Une équipe emmenée par Airbus, très marquée Allemagne
Au centre, on retrouve la branche défense et spatial d’Airbus. Autour, Hensoldt et le missilier MBDA, plus cinq groupes allemands, Diehl, MTU Aero Engines, Liebherr, Autoflug et Rohde et Schwarz.
Résultat ? Une coalition européenne sur le papier, mais avec un poids allemand très net. Et ce n’est pas un détail. La proposition a d’ailleurs, selon le Financial Times, aussi été adressée au chancelier Merz. Les autres entreprises citées par l’AFP n’ont pas commenté, ou n’étaient pas joignables dans l’immédiat.
Le vrai sujet, c’est l’échec politique du Scaf
Le Scaf, programme emblématique de coopération militaire européenne, avait été lancé en 2017 par Emmanuel Macron et Angela Merkel. L’Espagne l’avait rejoint en 2019. Après des mois de tensions entre Airbus et Dassault, le projet a fini par capoter.

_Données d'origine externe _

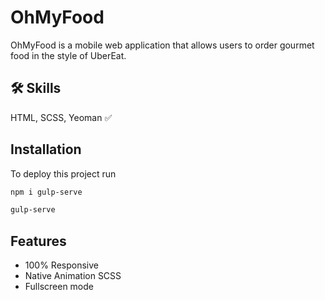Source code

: 
# OhMyFood

OhMyFood is a mobile web application that allows users to order gourmet food in the style of UberEat.

## 🛠 Skills
 HTML, SCSS, Yeoman ✅ 


## Installation

To deploy this project run

```bash
npm i gulp-serve
```

```bash
gulp-serve
```

## Features

- 100% Responsive
- Native Animation SCSS
- Fullscreen mode


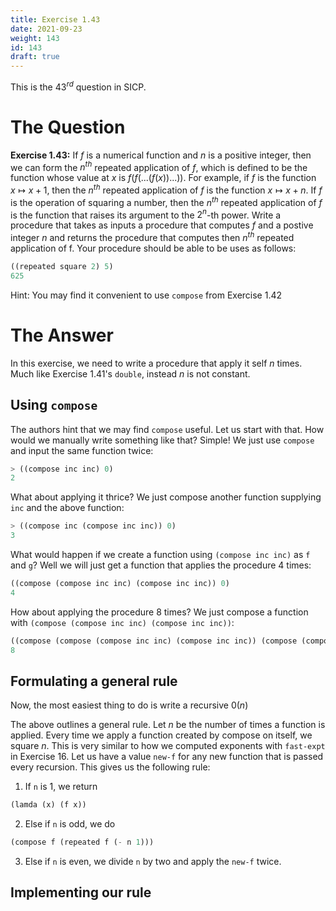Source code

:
 ```yaml
---
title: Exercise 1.43
date: 2021-09-23
weight: 143
id: 143
draft: true
---
```


This is the $43^{rd}$ question in SICP.

# The Question

**Exercise 1.43:** If $f$ is a numerical function and $n$ is a positive integer,
then we can form the $n^{th}$ repeated application of $f$, which is defined to
be the function whose value at $x$ is $f(f(...(f(x)) ...))$. For example, if $f$
is the function $x \mapsto x + 1$, then the $n^{th}$ repeated application of $f$
is the function $x \mapsto x + n$. If $f$ is the operation of squaring a number,
then the $n^{th}$ repeated application of $f$ is the function that raises its
argument to the $2^{n}$-th power. Write a procedure that takes as inputs a
procedure that computes $f$ and a postive integer $n$ and returns the procedure
that computes then $n^{th}$ repeated application of f. Your procedure should be
able to be uses as follows:

```scheme
((repeated square 2) 5)
625
```


Hint: You may find it convenient to use `compose` from Exercise 1.42

# The Answer

In this exercise, we need to write a procedure that apply it self $n$ times.
Much like Exercise 1.41's `double`, instead $n$ is not constant.

## Using `compose`

The authors hint that we may find `compose` useful. Let us start with that. How
would we manually write something like that? Simple! We just use `compose` and
input the same function twice:

```scheme
> ((compose inc inc) 0)
2
```

What about applying it thrice? We just compose another function supplying `inc`
and the above function:

```scheme
> ((compose inc (compose inc inc)) 0)
3
```

What would happen if we create a function using `(compose inc inc)` as `f` and
`g`? Well we will just get a function that applies the procedure 4 times:

```scheme
((compose (compose inc inc) (compose inc inc)) 0)
4
```

How about applying the procedure 8 times? We just compose a function with
`(compose (compose inc inc) (compose inc inc))`:

```scheme
((compose (compose (compose inc inc) (compose inc inc)) (compose (compose inc inc) (compose inc inc))) 0)
8
```

## Formulating a general rule

Now, the most easiest thing to do is write a recursive $\mathcal{0}(n)$

The above outlines a general rule. Let $n$ be the number of times a function is
applied. Every time we apply a function created by compose on itself, we square
$n$. This is very similar to how we computed exponents with `fast-expt` in
Exercise 16. Let us have a value `new-f` for any new function that is passed
every recursion. This gives us the following rule:

1. If `n` is 1, we return
```scheme
(lamda (x) (f x))
```

2. Else if `n` is odd, we do 

```scheme
(compose f (repeated f (- n 1)))
```

3. Else if `n` is even, we divide `n` by two and apply the `new-f` twice.

## Implementing our rule


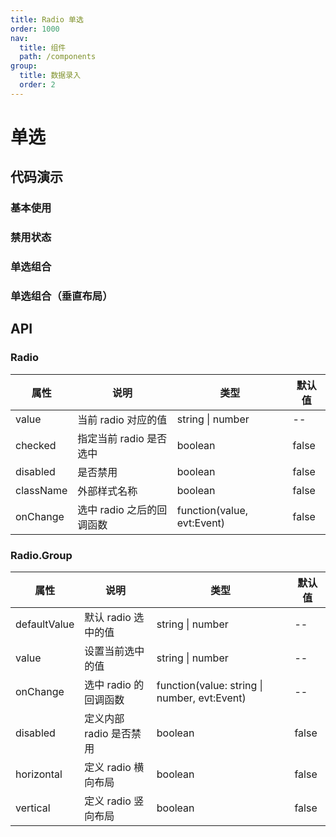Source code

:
 ```yaml
---
title: Radio 单选
order: 1000
nav:
  title: 组件
  path: /components
group:
  title: 数据录入
  order: 2
---
```


# 单选

## 代码演示

### 基本使用

<code src="./demo/base.tsx"></code>

### 禁用状态

<code src="./demo/disabled.tsx"></code>

### 单选组合

<code src="./demo/group.tsx"></code>

### 单选组合（垂直布局）

<code src="./demo/verticalGroup.tsx"></code>

## API

### Radio

| 属性      | 说明                      | 类型                       | 默认值 |
| --------- | ------------------------- | -------------------------- | ------ |
| value     | 当前 radio 对应的值       | string \| number           | --     |
| checked   | 指定当前 radio 是否选中   | boolean                    | false  |
| disabled  | 是否禁用                  | boolean                    | false  |
| className | 外部样式名称              | boolean                    | false  |
| onChange  | 选中 radio 之后的回调函数 | function(value, evt:Event) | false  |

### Radio.Group

| 属性         | 说明                    | 类型                                         | 默认值 |
| ------------ | ----------------------- | -------------------------------------------- | ------ |
| defaultValue | 默认 radio 选中的值     | string \| number                             | --     |
| value        | 设置当前选中的值        | string \| number                             | --     |
| onChange     | 选中 radio 的回调函数   | function(value: string \| number, evt:Event) | --     |
| disabled     | 定义内部 radio 是否禁用 | boolean                                      | false  |
| horizontal   | 定义 radio 横向布局     | boolean                                      | false  |
| vertical     | 定义 radio 竖向布局     | boolean                                      | false  |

Pour les Européens, c’est un revers lourd, quand même, au moment même où ils cherchent à renforcer leur défense face à la menace russe.
Le contexte pèse. Depuis le début de la guerre en Ukraine, les investissements militaires européens ont été dopés. Et le ministre allemand de la Défense, Boris Pistorius, l’a dit sans détour à des journalistes, « L’Allemagne recherche de nouveaux partenaires pour construire un avion de combat de nouvelle génération ». Il a ajouté que des discussions étaient en cours depuis des mois avec plusieurs acteurs.
Ce que cela change, pour vous, est assez simple. Le dossier ne se limite plus à un programme raté entre capitales européennes. Il bascule dans une nouvelle phase, plus industrielle, plus concurrentielle aussi, avec l’Allemagne qui tente de reprendre la main rapidement.